Advances in glassblowing during the late-19th century also allowed for a wider variety of bottle shapes and sizes, too. Nearly all commercially produced glass bottles were still hand-blown before nationwide Prohibition began in 1920, according to the Society for Historical Archaeology. But industry innovations in mold-blown glass really started to take hold in the 1880s and 1890s, as more and more distillers saw the opportunities to distinguish their whiskey from the competition beyond label design. Distillers could finally take advantage of unique bottle shapes and custom embossing to make their products stand out on the saloon, grocer, or apothecary shelf. Take Jack Daniel’s: In the 1860s, Daniel first sold his Tennessee whiskey in earthenware jugs with cork stoppers. The distillery began using a distinctive square bottle in 1895 — unlike most other whiskeys of the day, which were typically produced in long-necked, cylindrical bottles.

Taking Shape

Today’s whiskey bottles run the gamut in shape and design, from those long cylinders housing Booker’s and High West to the no-nonsense “dandy flask” shape employed by Bulleit and Fireball to the elegant “coffin flask” style of Angel’s Envy. Other brands purposely conjure a mid-19th-century era with their storytelling: Bib & Tucker Small Batch Bourbon employs prominently embossed bottles and old-timey scratchboard advertising evocative of the 1870s and earlier. Even the bourbon’s name harkens back to the Old West — wearing your “best bib and tucker” once meant donning your best Sunday clothes.

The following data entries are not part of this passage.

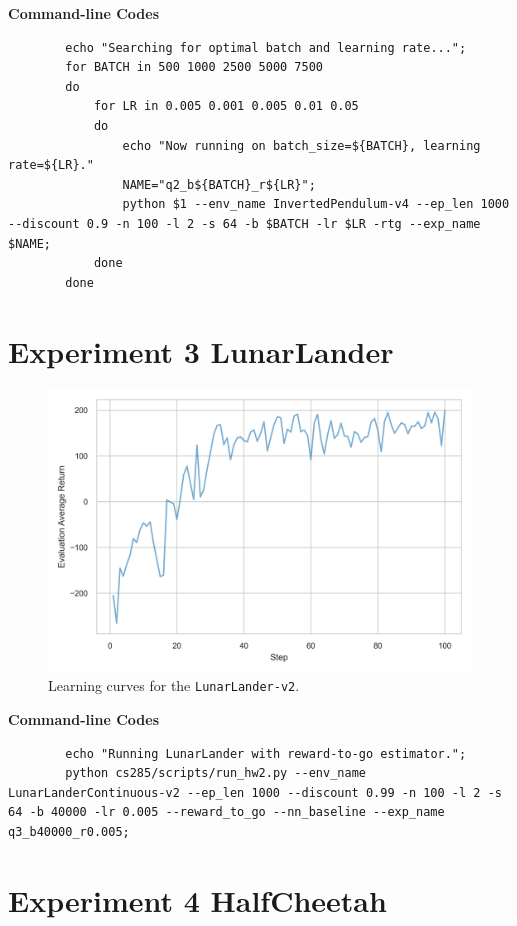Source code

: \documentclass[10pt, letterpaper]{article}
\begin{document}
    \textbf{Command-line Codes}
    \begin{lstlisting}
        echo "Searching for optimal batch and learning rate...";
        for BATCH in 500 1000 2500 5000 7500 
        do
            for LR in 0.005 0.001 0.005 0.01 0.05
            do
                echo "Now running on batch_size=${BATCH}, learning rate=${LR}."
                NAME="q2_b${BATCH}_r${LR}";
                python $1 --env_name InvertedPendulum-v4 --ep_len 1000 --discount 0.9 -n 100 -l 2 -s 64 -b $BATCH -lr $LR -rtg --exp_name $NAME;
            done
        done
    \end{lstlisting}

    \newpage
    \section*{Experiment 3 LunarLander}

    \begin{figure}[thbp]
        \centering
        \includegraphics[width=\textwidth]{exp_03.png}
        \caption{Learning curves for the \texttt{LunarLander-v2}.}
        \label{fig:3}
    \end{figure}

    \textbf{Command-line Codes}
    \begin{lstlisting}
        echo "Running LunarLander with reward-to-go estimator.";
        python cs285/scripts/run_hw2.py --env_name LunarLanderContinuous-v2 --ep_len 1000 --discount 0.99 -n 100 -l 2 -s 64 -b 40000 -lr 0.005 --reward_to_go --nn_baseline --exp_name q3_b40000_r0.005;
    \end{lstlisting}

    \newpage
    \section*{Experiment 4 HalfCheetah}
\end{document}
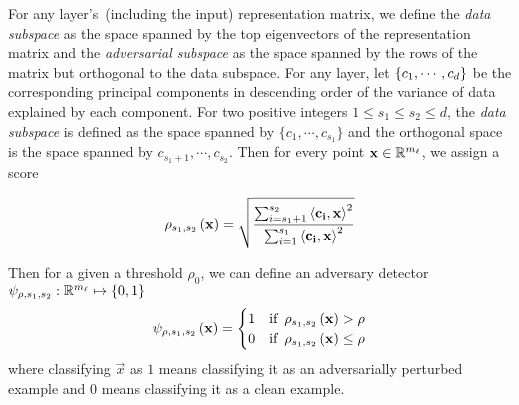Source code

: For any layer's~(including the input) representation matrix, we define the {\em
data subspace} as the space spanned by the top eigenvectors of the
representation matrix and the {\em adversarial subspace} as the space spanned by
the rows of the matrix but orthogonal to the data subspace. For any layer, let
\(\left\{{c_1,\cdots,c_d}\right\}\) be the corresponding principal components in descending
order of the variance of data explained by each component. For two positive
integers \(1\le s_1\le s_2\le d\), the {\em data subspace} is defined as the
space spanned by \(\{c_1,\cdots,c_{s_1}\}\) and the orthogonal space is the
space spanned by \(c_{s_1+1},\cdots,c_{s_2}\). Then for every point
\({\mathbf{x}}\in\mathbb{R}^{m_\ell}\), we assign a score 

\begin{equation}\label{eq:energy-ratio-score-fn}
  \rho_{s_1,s_2}\left({{\mathbf{x}}}\right) = \sqrt{\dfrac{\sum_{i=s_1+1}^{s_2}\left\langle{{\mathbf{c_i}}},{{\mathbf{x}}}\right\rangle^2}{ \sum_{i=1}^{s_1} \left\langle{{\mathbf{c_i}}},{{\mathbf{x}}}\right\rangle^2}}
\end{equation}

Then for a given a threshold \(\rho_0\), we can define an adversary detector
\(\psi_{\rho,s_1,s_2}:\mathbb{R}^{m_\ell}\mapsto \left\{{0,1}\right\}\)
\[ \psi_{\rho,s_1,s_2}\left({{\mathbf{x}}}\right) = \begin{cases} \label{eq:detector-fn}
  1 & \text{if}\enskip \rho_{s_1,s_2}\left({{\mathbf{x}}}\right)  >\rho \\
  0  & \text{if}\enskip  \rho_{s_1,s_2}\left({{\mathbf{x}}}\right)  \le \rho
\end{cases}
\]
 where classifying \(\vec{x}\) as \(1\) means classifying it as an adversarially perturbed example and \(0\) means classifying it as a clean example.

Theo Rutherford, director of wine and spirits education for Deutsch Family Wine and Spirits and Bib & Tucker, says that the team wanted to bring apothecary bottles to mind with its bottle design and focus on quality without being too precious. The heavy embossing on all Bib & Tucker bottles, as well as the squat, short-necked format (now known as the “union oval flask” shape to historians) were popular design elements from the 1860s through the 1890s.

When designing the vessels for their Double Char Bourbon, Rutherford says the team was influenced by the “brash and bold attitude” of that same time period.

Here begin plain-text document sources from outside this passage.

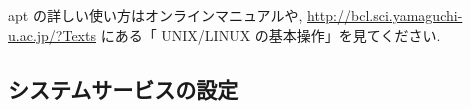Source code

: \documentclass{jarticle}
\begin{document}
apt の詳しい使い方はオンラインマニュアルや,
\url{http://bcl.sci.yamaguchi-u.ac.jp/?Texts}
にある「 UNIX/LINUX の基本操作」を見てください.

%
%

\subsection{システムサービスの設定}\label{tab:SS}
\end{document}
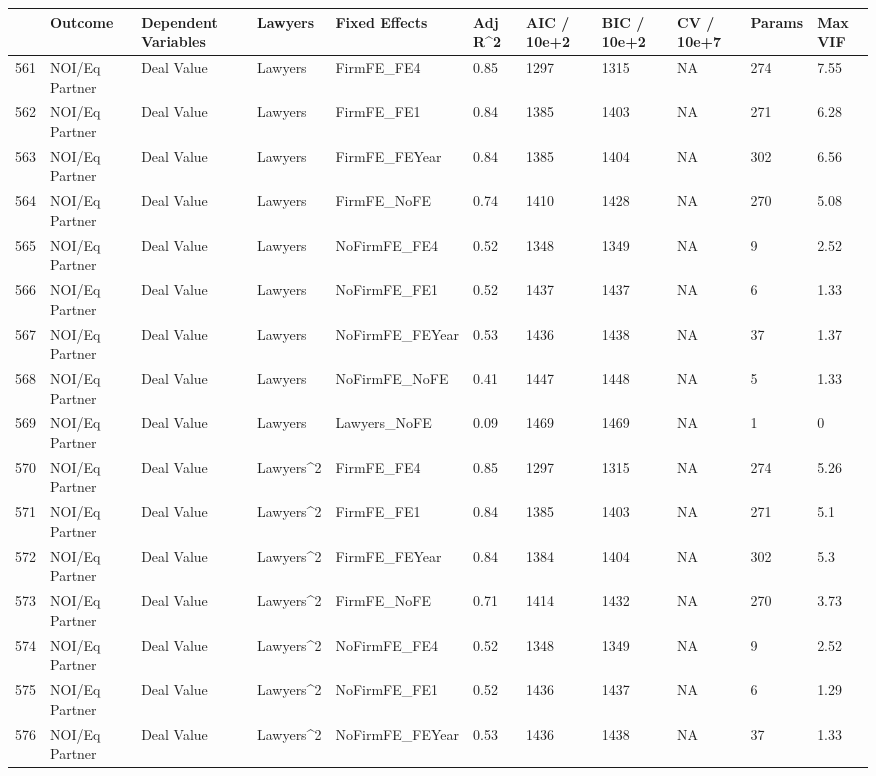 \documentclass{article}
\begin{document}
\begin{table}[H]
\centering
\begin{tabular}{rllllllllll}
  \hline
 & Outcome & Dependent Variables & Lawyers & Fixed Effects & Adj R^2 & AIC / 10e+2 & BIC / 10e+2 & CV / 10e+7 & Params & Max VIF \\
  \hline
561 & NOI/Eq Partner & Deal Value & Lawyers & FirmFE\_FE4 & 0.85 & 1297 & 1315 & NA & 274 & 7.55 \\
  562 & NOI/Eq Partner & Deal Value & Lawyers & FirmFE\_FE1 & 0.84 & 1385 & 1403 & NA & 271 & 6.28 \\
  563 & NOI/Eq Partner & Deal Value & Lawyers & FirmFE\_FEYear & 0.84 & 1385 & 1404 & NA & 302 & 6.56 \\
  564 & NOI/Eq Partner & Deal Value & Lawyers & FirmFE\_NoFE & 0.74 & 1410 & 1428 & NA & 270 & 5.08 \\
  565 & NOI/Eq Partner & Deal Value & Lawyers & NoFirmFE\_FE4 & 0.52 & 1348 & 1349 & NA & 9 & 2.52 \\
  566 & NOI/Eq Partner & Deal Value & Lawyers & NoFirmFE\_FE1 & 0.52 & 1437 & 1437 & NA & 6 & 1.33 \\
  567 & NOI/Eq Partner & Deal Value & Lawyers & NoFirmFE\_FEYear & 0.53 & 1436 & 1438 & NA & 37 & 1.37 \\
  568 & NOI/Eq Partner & Deal Value & Lawyers & NoFirmFE\_NoFE & 0.41 & 1447 & 1448 & NA & 5 & 1.33 \\
  569 & NOI/Eq Partner & Deal Value & Lawyers & Lawyers\_NoFE & 0.09 & 1469 & 1469 & NA & 1 & 0 \\
  570 & NOI/Eq Partner & Deal Value & Lawyers^2 & FirmFE\_FE4 & 0.85 & 1297 & 1315 & NA & 274 & 5.26 \\
  571 & NOI/Eq Partner & Deal Value & Lawyers^2 & FirmFE\_FE1 & 0.84 & 1385 & 1403 & NA & 271 & 5.1 \\
  572 & NOI/Eq Partner & Deal Value & Lawyers^2 & FirmFE\_FEYear & 0.84 & 1384 & 1404 & NA & 302 & 5.3 \\
  573 & NOI/Eq Partner & Deal Value & Lawyers^2 & FirmFE\_NoFE & 0.71 & 1414 & 1432 & NA & 270 & 3.73 \\
  574 & NOI/Eq Partner & Deal Value & Lawyers^2 & NoFirmFE\_FE4 & 0.52 & 1348 & 1349 & NA & 9 & 2.52 \\
  575 & NOI/Eq Partner & Deal Value & Lawyers^2 & NoFirmFE\_FE1 & 0.52 & 1436 & 1437 & NA & 6 & 1.29 \\
  576 & NOI/Eq Partner & Deal Value & Lawyers^2 & NoFirmFE\_FEYear & 0.53 & 1436 & 1438 & NA & 37 & 1.33 \\

\end{tabular}
\end{table}
\end{document}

“We didn’t want it to be something that was gimmicky,” says Rutherford of the “rough and tumble” bottles. “But we wanted it to feel like every time you picked it up, there was something substantial there.”

From a historical perspective, the weighty vessel would certainly look right at home in Deadwood, S.D., in 1877, right there alongside barrels, decanters, and maybe a long bottle or two — and no Basil Hayden’s in sight.